+++ SUPPLIED MATERIAL
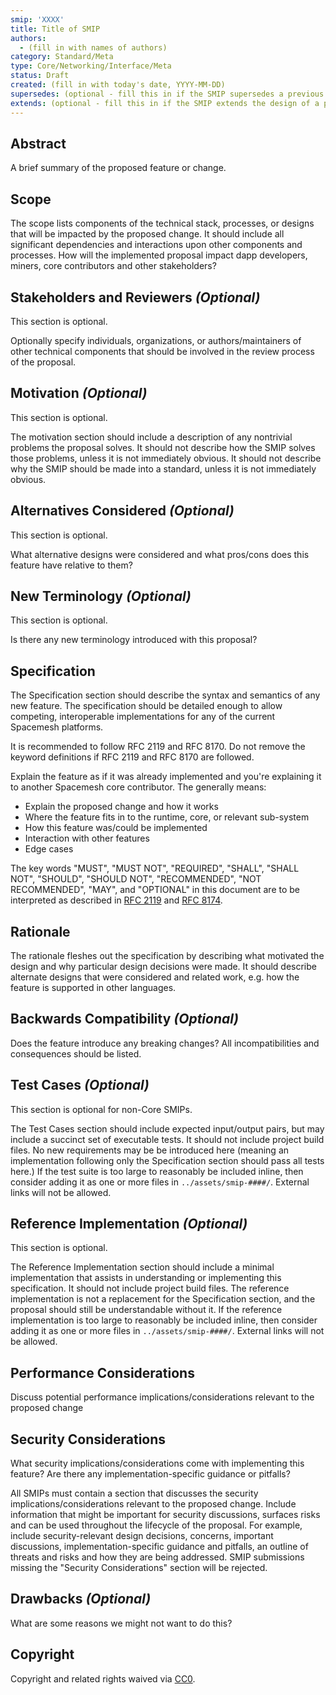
 ```yaml
---
smip: 'XXXX'
title: Title of SMIP
authors:
  - (fill in with names of authors)
category: Standard/Meta
type: Core/Networking/Interface/Meta
status: Draft
created: (fill in with today's date, YYYY-MM-DD)
supersedes: (optional - fill this in if the SMIP supersedes a previous SMIP)
extends: (optional - fill this in if the SMIP extends the design of a previous SMIP)
---
```


<!--
  READ SMIP-1 (https://github.com/smfoundation/smips/blob/main/proposals/smip-0001.md) BEFORE USING THIS TEMPLATE!

  This is the suggested template for new SMIPs. After you have filled in the requisite fields, please delete these comments.

  Note that a SMIP number will be assigned by an editor. When opening a pull request to submit your SMIP, please use an abbreviated title in the filename, `smip-draft_title_abbrev.md`.

  The title should be 44 characters or less. It should not repeat the SMIP number in title, irrespective of the category.

  TODO: Remove this comment before submitting
-->

## Abstract

A brief summary of the proposed feature or change.

## Scope

The scope lists components of the technical stack, processes, or designs that will be impacted by the proposed change. It should include all significant dependencies and interactions upon other components and processes. How will the implemented proposal impact dapp developers, miners, core contributors and other stakeholders?

## Stakeholders and Reviewers *(Optional)*

This section is optional.

Optionally specify individuals, organizations, or authors/maintainers of other technical components that should be involved in the review process of the proposal.

## Motivation *(Optional)*

This section is optional.

The motivation section should include a description of any nontrivial problems the proposal solves. It should not describe how the SMIP solves those problems, unless it is not immediately obvious. It should not describe why the SMIP should be made into a standard, unless it is not immediately obvious.

## Alternatives Considered *(Optional)*

This section is optional.

What alternative designs were considered and what pros/cons does this feature
have relative to them?

## New Terminology *(Optional)*

This section is optional.

Is there any new terminology introduced with this proposal?

## Specification

The Specification section should describe the syntax and semantics of any new feature. The specification should be detailed enough to allow competing, interoperable implementations for any of the current Spacemesh platforms.

It is recommended to follow RFC 2119 and RFC 8170. Do not remove the keyword definitions if RFC 2119 and RFC 8170 are followed.

Explain the feature as if it was already implemented and you're explaining it to another Spacemesh core contributor. The generally means:

- Explain the proposed change and how it works
- Where the feature fits in to the runtime, core, or relevant sub-system
- How this feature was/could be implemented
- Interaction with other features
- Edge cases

The key words "MUST", "MUST NOT", "REQUIRED", "SHALL", "SHALL NOT", "SHOULD",
"SHOULD NOT", "RECOMMENDED", "NOT RECOMMENDED", "MAY", and "OPTIONAL" in this
document are to be interpreted as described in [RFC
2119](https://www.ietf.org/rfc/rfc2119.txt) and [RFC
8174](https://www.ietf.org/rfc/rfc8174.txt).

## Rationale

The rationale fleshes out the specification by describing what motivated the design and why particular design decisions were made. It should describe alternate designs that were considered and related work, e.g. how the feature is supported in other languages.

## Backwards Compatibility *(Optional)*

Does the feature introduce any breaking changes? All incompatibilities and
consequences should be listed.

## Test Cases *(Optional)*

This section is optional for non-Core SMIPs.

The Test Cases section should include expected input/output pairs, but may include a succinct set of executable tests. It should not include project build files. No new requirements may be be introduced here (meaning an implementation following only the Specification section should pass all tests here.)
If the test suite is too large to reasonably be included inline, then consider adding it as one or more files in `../assets/smip-####/`. External links will not be allowed.

## Reference Implementation *(Optional)*

This section is optional.

The Reference Implementation section should include a minimal implementation that assists in understanding or implementing this specification. It should not include project build files. The reference implementation is not a replacement for the Specification section, and the proposal should still be understandable without it.
If the reference implementation is too large to reasonably be included inline, then consider adding it as one or more files in `../assets/smip-####/`. External links will not be allowed.

## Performance Considerations

Discuss potential performance implications/considerations relevant to the proposed change

## Security Considerations

What security implications/considerations come with implementing this feature?
Are there any implementation-specific guidance or pitfalls?

All SMIPs must contain a section that discusses the security implications/considerations relevant to the proposed change. Include information that might be important for security discussions, surfaces risks and can be used throughout the lifecycle of the proposal. For example, include security-relevant design decisions, concerns, important discussions, implementation-specific guidance and pitfalls, an outline of threats and risks and how they are being addressed. SMIP submissions missing the "Security Considerations" section will be rejected.

## Drawbacks *(Optional)*

What are some reasons we might not want to do this?

## Copyright

Copyright and related rights waived via [CC0](../LICENSE.md).
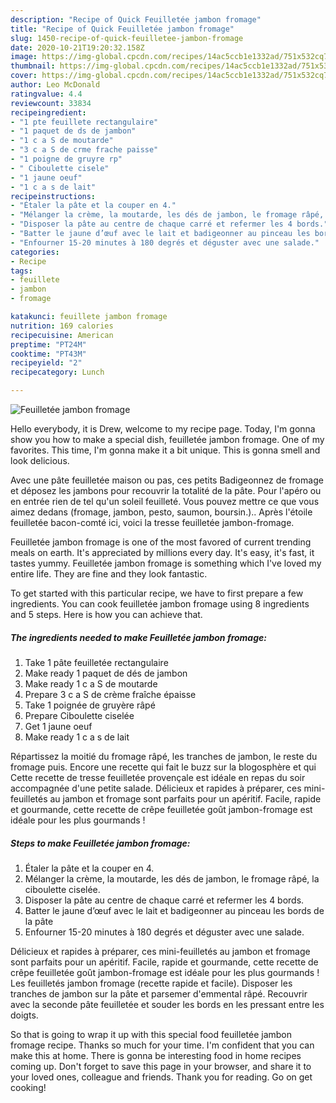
 ```yaml
---
description: "Recipe of Quick Feuilletée jambon fromage"
title: "Recipe of Quick Feuilletée jambon fromage"
slug: 1450-recipe-of-quick-feuilletee-jambon-fromage
date: 2020-10-21T19:20:32.158Z
image: https://img-global.cpcdn.com/recipes/14ac5ccb1e1332ad/751x532cq70/feuilletee-jambon-fromage-photo-principale-de-la-recette.jpg
thumbnail: https://img-global.cpcdn.com/recipes/14ac5ccb1e1332ad/751x532cq70/feuilletee-jambon-fromage-photo-principale-de-la-recette.jpg
cover: https://img-global.cpcdn.com/recipes/14ac5ccb1e1332ad/751x532cq70/feuilletee-jambon-fromage-photo-principale-de-la-recette.jpg
author: Leo McDonald
ratingvalue: 4.4
reviewcount: 33834
recipeingredient:
- "1 pte feuillete rectangulaire"
- "1 paquet de ds de jambon"
- "1 c a S de moutarde"
- "3 c a S de crme frache paisse"
- "1 poigne de gruyre rp"
- " Ciboulette cisele"
- "1 jaune oeuf"
- "1 c a s de lait"
recipeinstructions:
- "Étaler la pâte et la couper en 4."
- "Mélanger la crème, la moutarde, les dés de jambon, le fromage râpé, la ciboulette ciselée."
- "Disposer la pâte au centre de chaque carré et refermer les 4 bords."
- "Batter le jaune d’œuf avec le lait et badigeonner au pinceau les bords de la pâte"
- "Enfourner 15-20 minutes à 180 degrés et déguster avec une salade."
categories:
- Recipe
tags:
- feuillete
- jambon
- fromage

katakunci: feuillete jambon fromage 
nutrition: 169 calories
recipecuisine: American
preptime: "PT24M"
cooktime: "PT43M"
recipeyield: "2"
recipecategory: Lunch

---
```



![Feuilletée jambon fromage](https://img-global.cpcdn.com/recipes/14ac5ccb1e1332ad/751x532cq70/feuilletee-jambon-fromage-photo-principale-de-la-recette.jpg)

Hello everybody, it is Drew, welcome to my recipe page. Today, I'm gonna show you how to make a special dish, feuilletée jambon fromage. One of my favorites. This time, I'm gonna make it a bit unique. This is gonna smell and look delicious.

Avec une pâte feuilletée maison ou pas, ces petits Badigeonnez de fromage et déposez les jambons pour recouvrir la totalité de la pâte. Pour l&#39;apéro ou en entrée rien de tel qu&#39;un soleil feuilleté. Vous pouvez mettre ce que vous aimez dedans (fromage, jambon, pesto, saumon, boursin.).. Après l&#39;étoile feuilletée bacon-comté ici, voici la tresse feuilletée jambon-fromage.

Feuilletée jambon fromage is one of the most favored of current trending meals on earth. It's appreciated by millions every day. It's easy, it's fast, it tastes yummy. Feuilletée jambon fromage is something which I've loved my entire life. They are fine and they look fantastic.


To get started with this particular recipe, we have to first prepare a few ingredients. You can cook feuilletée jambon fromage using 8 ingredients and 5 steps. Here is how you can achieve that.

<!--inarticleads1-->

##### The ingredients needed to make Feuilletée jambon fromage:

1. Take 1 pâte feuilletée rectangulaire
1. Make ready 1 paquet de dés de jambon
1. Make ready 1 c a S de moutarde
1. Prepare 3 c a S de crème fraîche épaisse
1. Take 1 poignée de gruyère râpé
1. Prepare  Ciboulette ciselée
1. Get 1 jaune oeuf
1. Make ready 1 c a s de lait


Répartissez la moitié du fromage râpé, les tranches de jambon, le reste du fromage puis. Encore une recette qui fait le buzz sur la blogosphère et qui Cette recette de tresse feuilletée provençale est idéale en repas du soir accompagnée d&#39;une petite salade. Délicieux et rapides à préparer, ces mini-feuilletés au jambon et fromage sont parfaits pour un apéritif. Facile, rapide et gourmande, cette recette de crêpe feuilletée goût jambon-fromage est idéale pour les plus gourmands ! 

<!--inarticleads2-->

##### Steps to make Feuilletée jambon fromage:

1. Étaler la pâte et la couper en 4.
1. Mélanger la crème, la moutarde, les dés de jambon, le fromage râpé, la ciboulette ciselée.
1. Disposer la pâte au centre de chaque carré et refermer les 4 bords.
1. Batter le jaune d’œuf avec le lait et badigeonner au pinceau les bords de la pâte
1. Enfourner 15-20 minutes à 180 degrés et déguster avec une salade.


Délicieux et rapides à préparer, ces mini-feuilletés au jambon et fromage sont parfaits pour un apéritif. Facile, rapide et gourmande, cette recette de crêpe feuilletée goût jambon-fromage est idéale pour les plus gourmands ! Les feuilletés jambon fromage (recette rapide et facile). Disposer les tranches de jambon sur la pâte et parsemer d&#39;emmental râpé. Recouvrir avec la seconde pâte feuilletée et souder les bords en les pressant entre les doigts. 

So that is going to wrap it up with this special food feuilletée jambon fromage recipe. Thanks so much for your time. I'm confident that you can make this at home. There is gonna be interesting food in home recipes coming up. Don't forget to save this page in your browser, and share it to your loved ones, colleague and friends. Thank you for reading. Go on get cooking!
++++++
GOAL OF THE EXERCISE -> Go through the listing above and list every line that has the word "ietf".

PROBLEM SOLUTION ->
2119](https://www.ietf.org/rfc/rfc2119.txt) and [RFC
8174](https://www.ietf.org/rfc/rfc8174.txt).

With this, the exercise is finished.